Langkah Strategis untuk Memperluas Jaringan Sekolah Rakyat
Pramono menyoroti meeting results sebagai langkah strategis dalam mengembangkan jaringan Sekolah Rakyat. Ia menyatakan bahwa DKI Jakarta siap memperluas kapasitas sekolah rakyat hingga mampu menampung seribu siswa. Rencana ini mencakup pembangunan delapan sekolah rintisan di berbagai lokasi, termasuk gedung LAN Pejompongan di Marunda dan sekolah di Curug. “Kami akan menyediakan fasilitas yang mungkin bisa digunakan untuk sekolah rakyat,” kata Pramono, menunjukkan komitmen jangka panjang.
Meeting results juga menjadi wadah untuk menyampaikan arahan Presiden Prabowo Subianto yang menginspirasi inisiatif ini. Menteri Sosial Saifullah Yusuf (Gus Ipul) menekankan bahwa dukungan Pemprov DKI sangat penting untuk mempercepat progres Sekolah Rakyat. “DKI Jakarta memiliki peran krusial dalam mewujudkan visi nasional ini. Kami akan bekerja sama untuk mencapai target kapasitas 1.000 siswa,” tambah Gus Ipul dalam meeting results tersebut.

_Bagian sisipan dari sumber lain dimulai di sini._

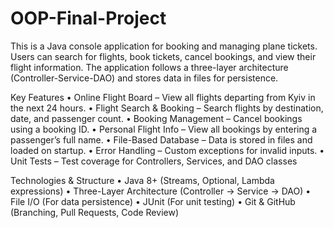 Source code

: # OOP-Final-Project

This is a Java console application for booking and managing plane tickets. Users can search for flights, book tickets, cancel bookings, and view their flight information. The application follows a three-layer architecture (Controller-Service-DAO) and stores data in files for persistence.

   Key Features
•	Online Flight Board – View all flights departing from Kyiv in the next 24 hours.
•	Flight Search & Booking – Search flights by destination, date, and passenger count.
•	Booking Management – Cancel bookings using a booking ID.
•	Personal Flight Info – View all bookings by entering a passenger’s full name.
•	File-Based Database – Data is stored in files and loaded on startup.
•	Error Handling – Custom exceptions for invalid inputs.
•	Unit Tests – Test coverage for Controllers, Services, and DAO classes


  Technologies & Structure
•	Java 8+ (Streams, Optional, Lambda expressions)
•	Three-Layer Architecture (Controller → Service → DAO)
•	File I/O (For data persistence)
•	JUnit (For unit testing)
•	Git & GitHub (Branching, Pull Requests, Code Review)
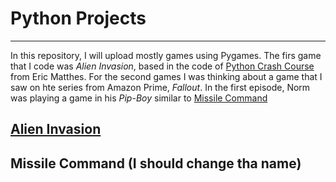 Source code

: # Python Projects 
---
In this repository, I will upload mostly games using Pygames. The firs game that I code was _Alien Invasion_, based in the code of [Python Crash Course](https://www.amazon.com/dp/1718502702?ref=emc_s_m_5_i_atc) from  Eric Matthes. For the second games I was thinking about a game that I saw on hte series from Amazon Prime, _Fallout_. In the first episode, Norm was playing a game in his _Pip-Boy_ similar to [Missile Command](https://en.wikipedia.org/wiki/Missile_Command)

## [Alien Invasion](https://github.com/EnzoRg/python-projects/tree/main/alien_invasion)

## Missile Command (I should change tha name)
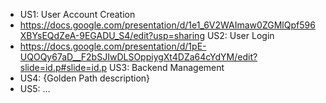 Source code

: - <link to template slide> US1: User Account Creation
- <https://docs.google.com/presentation/d/1e1_6V2WAImaw0ZGMlQpf596XBYsEQdZeA-9EGADU_S4/edit?usp=sharing> US2: User Login
- <https://docs.google.com/presentation/d/1pE-UQOQy67aD__F2bSJIwDLSOppiygXt4DZa64cYdYM/edit?slide=id.p#slide=id.p> US3: Backend Management
- <link to template slide> US4: {Golden Path description}
- <link to template slide> US5: …
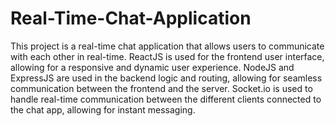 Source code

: # Real-Time-Chat-Application
This project is a real-time chat application that allows users to communicate with each other in real-time. ReactJS is used for the frontend user interface, allowing for a responsive and dynamic user experience. NodeJS and ExpressJS are used in the backend logic and routing, allowing for seamless communication between the frontend and the server. Socket.io is used to handle real-time communication between the different clients connected to the chat app, allowing for instant messaging.
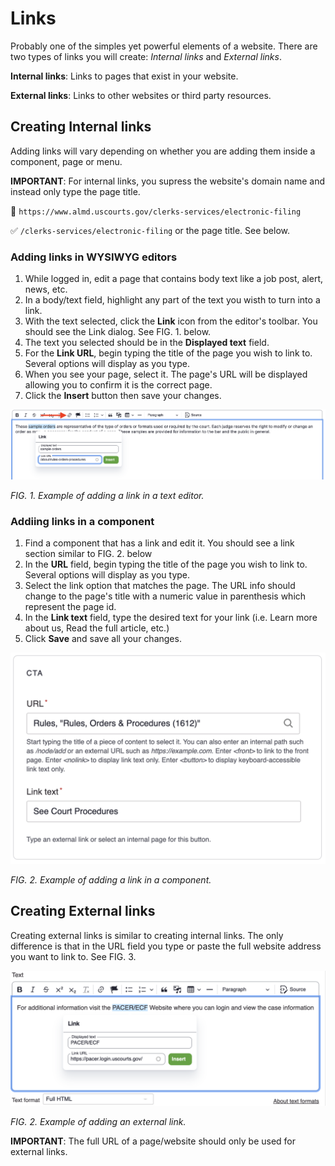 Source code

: # Links

Probably one of the simples yet powerful elements of  a website. There are two types of links you will create: _Internal links_ and _External links_.

**Internal links**: Links to pages that exist in your website.

**External links**: Links to other websites or third party resources.

## Creating Internal links

Adding links will vary depending on whether you are adding them inside a component, page or menu.

**IMPORTANT**: For internal links, you supress the website's domain name and instead only type the page title.

🚫 `https://www.almd.uscourts.gov/clerks-services/electronic-filing`

✅ `/clerks-services/electronic-filing` or the page title. See below.

### Adding links in WYSIWYG editors

1. While logged in, edit a page that contains body text like a job post, alert, news, etc.
1. In a body/text field, highlight any part of the text you wisth to turn into a link.
1. With the text selected, click the **Link** icon from the editor's toolbar. You should see the Link dialog. See FIG. 1. below.
1. The text you selected should be in the **Displayed text** field.
1. For the **Link URL**, begin typing the title of the page you wish to link to. Several options will display as you type.
1. When you see your page, select it. The page's URL will be displayed allowing you to confirm it is the correct page.
1. Click the **Insert** button then save your changes.

![Example of how to create a link](../.gitbook/assets/linkit.png)

_FIG. 1. Example of adding a link in a text editor._

### Addiing links in a component

1. Find a component that has a link and edit it. You should see a link section similar to FIG. 2. below
1. In the **URL** field, begin typing the title of the page you wish to link to. Several options will display as you type.
1. Select the link option that matches the page. The URL info should change to the page's title with a numeric value in parenthesis which represent the page id.
1. In the **Link text** field, type the desired text for your link (i.e. Learn more about us, Read the full article, etc.)
1. Click **Save** and save all your changes.

![Example of how to create a link in a component](../.gitbook/assets/link-component.png)

_FIG. 2. Example of adding a link in a component._

## Creating External links

Creating external links is similar to creating internal links. The only difference is that in the URL field you type or paste the full website address you want to link to. See FIG. 3.

![Example of how to create a link in a component](../.gitbook/assets/link-ext.png)

_FIG. 2. Example of adding an external link._

**IMPORTANT**: The full URL of a page/website should only be used for external links.
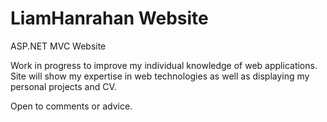 # LiamHanrahan Website
ASP.NET MVC Website

Work in progress to improve my individual knowledge of web applications.
Site will show my expertise in web technologies as well as displaying my personal projects and CV.

Open to comments or advice.
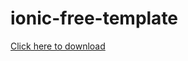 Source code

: # ionic-free-template
<a href="https://www.dropbox.com/s/r5l1y9uyc7xwhkg/ionic.zip?dl=0">Click here to download</a>
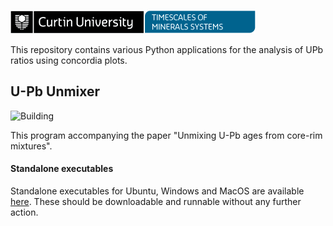 ![Curtin University: Timescales of Minerals Systems](resources/logo-linear.png)

This repository contains various Python applications for the analysis of UPb ratios using concordia plots.
## U-Pb Unmixer

![Building](https://github.com/MatthewDaggitt/CurtinConcordia/workflows/Build%20Python%20executable/badge.svg)


This program accompanying the paper "Unmixing U-Pb ages from core-rim mixtures". 

#### Standalone executables

Standalone executables for Ubuntu, Windows and MacOS are available 
[here](https://github.com/MatthewDaggitt/CurtinConcordia/releases). These should be downloadable
and runnable without any further action. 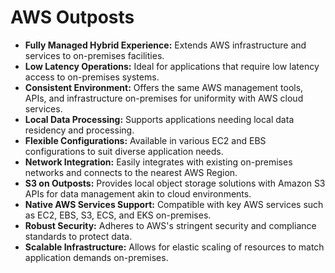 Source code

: # AWS Outposts

- **Fully Managed Hybrid Experience:** Extends AWS infrastructure and services to on-premises facilities.
- **Low Latency Operations:** Ideal for applications that require low latency access to on-premises systems.
- **Consistent Environment:** Offers the same AWS management tools, APIs, and infrastructure on-premises for uniformity with AWS cloud services.
- **Local Data Processing:** Supports applications needing local data residency and processing.
- **Flexible Configurations:** Available in various EC2 and EBS configurations to suit diverse application needs.
- **Network Integration:** Easily integrates with existing on-premises networks and connects to the nearest AWS Region.
- **S3 on Outposts:** Provides local object storage solutions with Amazon S3 APIs for data management akin to cloud environments.
- **Native AWS Services Support:** Compatible with key AWS services such as EC2, EBS, S3, ECS, and EKS on-premises.
- **Robust Security:** Adheres to AWS's stringent security and compliance standards to protect data.
- **Scalable Infrastructure:** Allows for elastic scaling of resources to match application demands on-premises.

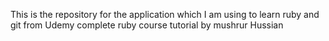 This is the repository for the application
which I am using to learn ruby and git
from Udemy complete ruby course tutorial
by mushrur Hussian

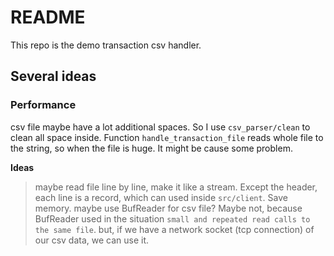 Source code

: # README #

This repo is the demo transaction csv handler.

## Several ideas ##

### Performance ###

csv file maybe have a lot additional spaces. So I use `csv_parser/clean` to clean all space inside. Function `handle_transaction_file` reads whole file to the string, so when the file is huge. It might be cause some problem. 

**Ideas**

> maybe read file line by line, make it like a stream. Except the header, each line is a record, which can used inside `src/client`. Save memory.
> maybe use BufReader for csv file? Maybe not, because BufReader used in the situation `small and repeated read calls to the same file`. 
> but, if we have a network socket (tcp connection) of our csv data, we can use it.

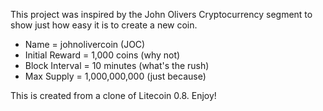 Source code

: This project was inspired by the John Olivers Cryptocurrency segment to show just how easy it is to create a new coin. 

* Name = johnolivercoin (JOC)
* Initial Reward = 1,000 coins (why not)
* Block Interval = 10 minutes (what's the rush)
* Max Supply = 1,000,000,000 (just because)

This is created from a clone of Litecoin 0.8. Enjoy!

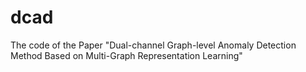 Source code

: # dcad
The code of the Paper "Dual-channel Graph-level Anomaly Detection Method Based on Multi-Graph Representation Learning"
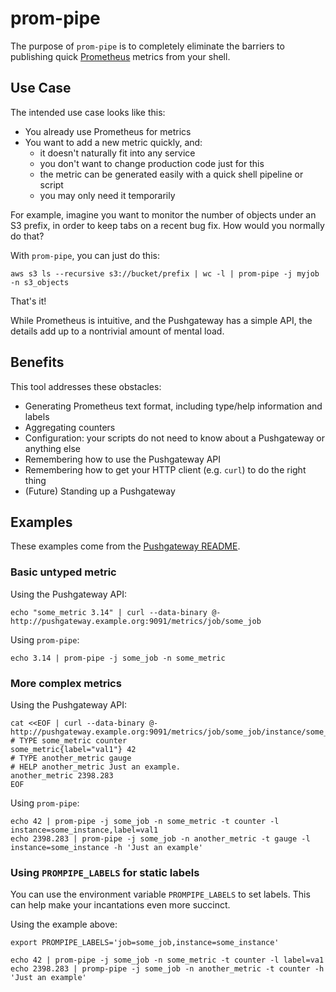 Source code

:# prom-pipe
The purpose of `prom-pipe` is to completely eliminate the barriers to publishing
quick [Prometheus](https://prometheus.io/) metrics from your shell.

## Use Case
The intended use case looks like this:

* You already use Prometheus for metrics
* You want to add a new metric quickly, and:
  * it doesn't naturally fit into any service
  * you don't want to change production code just for this
  * the metric can be generated easily with a quick shell pipeline or script
  * you may only need it temporarily

For example, imagine you want to monitor the number of objects under an S3
prefix, in order to keep tabs on a recent bug fix. How would you normally
do that?

With `prom-pipe`, you can just do this:

    aws s3 ls --recursive s3://bucket/prefix | wc -l | prom-pipe -j myjob -n s3_objects

That's it!

While Prometheus is intuitive, and the Pushgateway has a simple API, the details
add up to a nontrivial amount of mental load.

## Benefits
This tool addresses these obstacles:
* Generating Prometheus text format, including type/help information and labels
* Aggregating counters
* Configuration: your scripts do not need to know about a Pushgateway or anything else
* Remembering how to use the Pushgateway API
* Remembering how to get your HTTP client (e.g. `curl`) to do the right thing
* (Future) Standing up a Pushgateway

## Examples
These examples come from the [Pushgateway README](https://github.com/prometheus/pushgateway?tab=readme-ov-file#command-line).

### Basic untyped metric
Using the Pushgateway API:

    echo "some_metric 3.14" | curl --data-binary @- http://pushgateway.example.org:9091/metrics/job/some_job

Using `prom-pipe`:

    echo 3.14 | prom-pipe -j some_job -n some_metric

### More complex metrics
Using the Pushgateway API:

    cat <<EOF | curl --data-binary @- http://pushgateway.example.org:9091/metrics/job/some_job/instance/some_instance
    # TYPE some_metric counter
    some_metric{label="val1"} 42
    # TYPE another_metric gauge
    # HELP another_metric Just an example.
    another_metric 2398.283
    EOF

Using `prom-pipe`:

    echo 42 | prom-pipe -j some_job -n some_metric -t counter -l instance=some_instance,label=val1
    echo 2398.283 | prom-pipe -j some_job -n another_metric -t gauge -l instance=some_instance -h 'Just an example'

### Using `PROMPIPE_LABELS` for static labels
You can use the environment variable `PROMPIPE_LABELS` to set labels. This can help make your incantations even more succinct.

Using the example above:

    export PROMPIPE_LABELS='job=some_job,instance=some_instance'

    echo 42 | prom-pipe -j some_job -n some_metric -t counter -l label=va1
    echo 2398.283 | promp-pipe -j some_job -n another_metric -t counter -h 'Just an example' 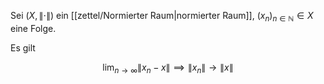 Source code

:Sei $(X, \| \cdot \|)$ ein [[zettel/Normierter Raum|normierter Raum]], $(x_n)_{n \in \mathbb{N}} \in X$ eine Folge.

Es gilt

$$
	\lim_{n \to \infty} \| x_n - x \| \implies \| x_n \| \to \| x \|
$$
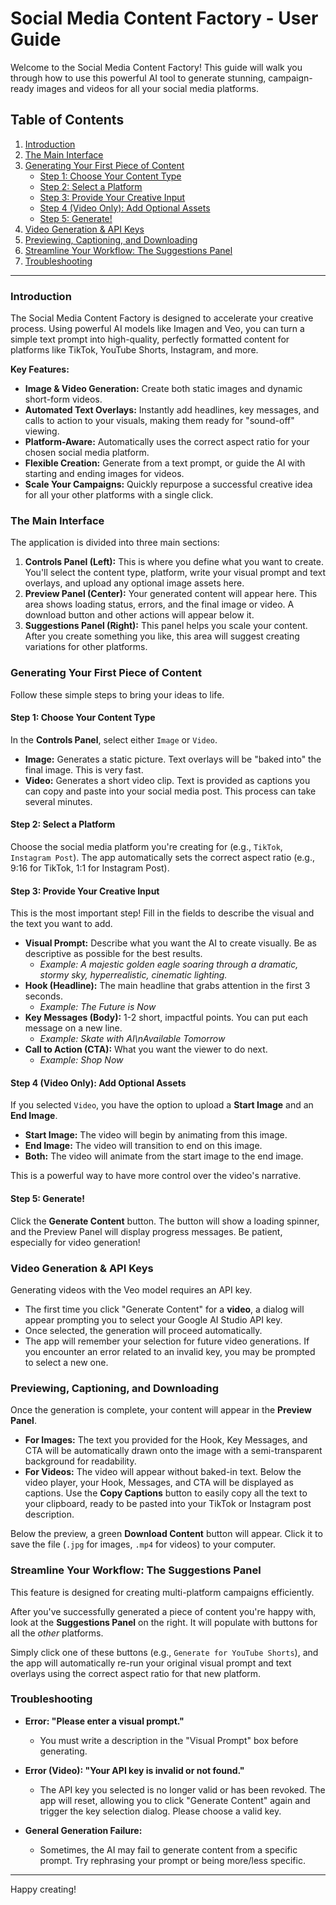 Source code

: # Social Media Content Factory - User Guide

Welcome to the Social Media Content Factory! This guide will walk you through how to use this powerful AI tool to generate stunning, campaign-ready images and videos for all your social media platforms.

## Table of Contents
1.  [Introduction](#introduction)
2.  [The Main Interface](#the-main-interface)
3.  [Generating Your First Piece of Content](#generating-your-first-piece-of-content)
    *   [Step 1: Choose Your Content Type](#step-1-choose-your-content-type)
    *   [Step 2: Select a Platform](#step-2-select-a-platform)
    *   [Step 3: Provide Your Creative Input](#step-3-provide-your-creative-input)
    *   [Step 4 (Video Only): Add Optional Assets](#step-4-video-only-add-optional-assets)
    *   [Step 5: Generate!](#step-5-generate)
4.  [Video Generation & API Keys](#video-generation--api-keys)
5.  [Previewing, Captioning, and Downloading](#previewing-captioning-and-downloading)
6.  [Streamline Your Workflow: The Suggestions Panel](#streamline-your-workflow-the-suggestions-panel)
7.  [Troubleshooting](#troubleshooting)

---

### Introduction

The Social Media Content Factory is designed to accelerate your creative process. Using powerful AI models like Imagen and Veo, you can turn a simple text prompt into high-quality, perfectly formatted content for platforms like TikTok, YouTube Shorts, Instagram, and more.

**Key Features:**
*   **Image & Video Generation:** Create both static images and dynamic short-form videos.
*   **Automated Text Overlays:** Instantly add headlines, key messages, and calls to action to your visuals, making them ready for "sound-off" viewing.
*   **Platform-Aware:** Automatically uses the correct aspect ratio for your chosen social media platform.
*   **Flexible Creation:** Generate from a text prompt, or guide the AI with starting and ending images for videos.
*   **Scale Your Campaigns:** Quickly repurpose a successful creative idea for all your other platforms with a single click.

### The Main Interface

The application is divided into three main sections:

1.  **Controls Panel (Left):** This is where you define what you want to create. You'll select the content type, platform, write your visual prompt and text overlays, and upload any optional image assets here.
2.  **Preview Panel (Center):** Your generated content will appear here. This area shows loading status, errors, and the final image or video. A download button and other actions will appear below it.
3.  **Suggestions Panel (Right):** This panel helps you scale your content. After you create something you like, this area will suggest creating variations for other platforms.

### Generating Your First Piece of Content

Follow these simple steps to bring your ideas to life.

#### Step 1: Choose Your Content Type
In the **Controls Panel**, select either `Image` or `Video`.
-   **Image:** Generates a static picture. Text overlays will be "baked into" the final image. This is very fast.
-   **Video:** Generates a short video clip. Text is provided as captions you can copy and paste into your social media post. This process can take several minutes.

#### Step 2: Select a Platform
Choose the social media platform you're creating for (e.g., `TikTok`, `Instagram Post`). The app automatically sets the correct aspect ratio (e.g., 9:16 for TikTok, 1:1 for Instagram Post).

#### Step 3: Provide Your Creative Input
This is the most important step! Fill in the fields to describe the visual and the text you want to add.

*   **Visual Prompt:** Describe what you want the AI to create visually. Be as descriptive as possible for the best results.
    *   *Example: A majestic golden eagle soaring through a dramatic, stormy sky, hyperrealistic, cinematic lighting.*
*   **Hook (Headline):** The main headline that grabs attention in the first 3 seconds.
    *   *Example: The Future is Now*
*   **Key Messages (Body):** 1-2 short, impactful points. You can put each message on a new line.
    *   *Example: Skate with AI\nAvailable Tomorrow*
*   **Call to Action (CTA):** What you want the viewer to do next.
    *   *Example: Shop Now*

#### Step 4 (Video Only): Add Optional Assets
If you selected `Video`, you have the option to upload a **Start Image** and an **End Image**.
-   **Start Image:** The video will begin by animating from this image.
-   **End Image:** The video will transition to end on this image.
-   **Both:** The video will animate from the start image to the end image.

This is a powerful way to have more control over the video's narrative.

#### Step 5: Generate!
Click the **Generate Content** button. The button will show a loading spinner, and the Preview Panel will display progress messages. Be patient, especially for video generation!

### Video Generation & API Keys

Generating videos with the Veo model requires an API key.
-   The first time you click "Generate Content" for a **video**, a dialog will appear prompting you to select your Google AI Studio API key.
-   Once selected, the generation will proceed automatically.
-   The app will remember your selection for future video generations. If you encounter an error related to an invalid key, you may be prompted to select a new one.

### Previewing, Captioning, and Downloading

Once the generation is complete, your content will appear in the **Preview Panel**.

*   **For Images:** The text you provided for the Hook, Key Messages, and CTA will be automatically drawn onto the image with a semi-transparent background for readability.
*   **For Videos:** The video will appear without baked-in text. Below the video player, your Hook, Messages, and CTA will be displayed as captions. Use the **Copy Captions** button to easily copy all the text to your clipboard, ready to be pasted into your TikTok or Instagram post description.

Below the preview, a green **Download Content** button will appear. Click it to save the file (`.jpg` for images, `.mp4` for videos) to your computer.

### Streamline Your Workflow: The Suggestions Panel

This feature is designed for creating multi-platform campaigns efficiently.

After you've successfully generated a piece of content you're happy with, look at the **Suggestions Panel** on the right. It will populate with buttons for all the *other* platforms.

Simply click one of these buttons (e.g., `Generate for YouTube Shorts`), and the app will automatically re-run your original visual prompt and text overlays using the correct aspect ratio for that new platform.

### Troubleshooting

-   **Error: "Please enter a visual prompt."**
    -   You must write a description in the "Visual Prompt" box before generating.

-   **Error (Video): "Your API key is invalid or not found."**
    -   The API key you selected is no longer valid or has been revoked. The app will reset, allowing you to click "Generate Content" again and trigger the key selection dialog. Please choose a valid key.

-   **General Generation Failure:**
    -   Sometimes, the AI may fail to generate content from a specific prompt. Try rephrasing your prompt or being more/less specific.

---

Happy creating!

Perkembangan Fisik Sekolah Rakyat di Jakarta
Dalam meeting results, Gubernur DKI Jakarta juga membahas status perkembangan fisik Sekolah Rakyat di Jakarta. Saat ini, hanya ada satu sekolah rakyat permanen, tetapi delapan sekolah rintisan sedang dalam proses pembangunan. Lokasi yang dipilih didasarkan pada kebutuhan masyarakat yang masih memerlukan akses pendidikan. “Dengan adanya sekolah rintisan ini, kami berharap bisa menjangkau lebih banyak siswa yang membutuhkan bantuan pendidikan,” lanjut Pramono.
Komitmen Terhadap Pendidikan Berkualitas
Meeting results yang dihadiri Pramono memperkuat komitmen Pemprov DKI Jakarta untuk memastikan semua anak memiliki peluang pendidikan yang layak. Ia menekankan bahwa Sekolah Rakyat menjadi sarana penting dalam memperluas akses pendidikan, terutama bagi keluarga yang tidak memiliki fasilitas lengkap. “Sekolah ini menggambarkan upaya kita untuk menjawab kebutuhan pendidikan yang belum terpenuhi,” ujar Pramono, menegaskan bahwa inisiatif ini sejalan dengan visi pembangunan Jakarta.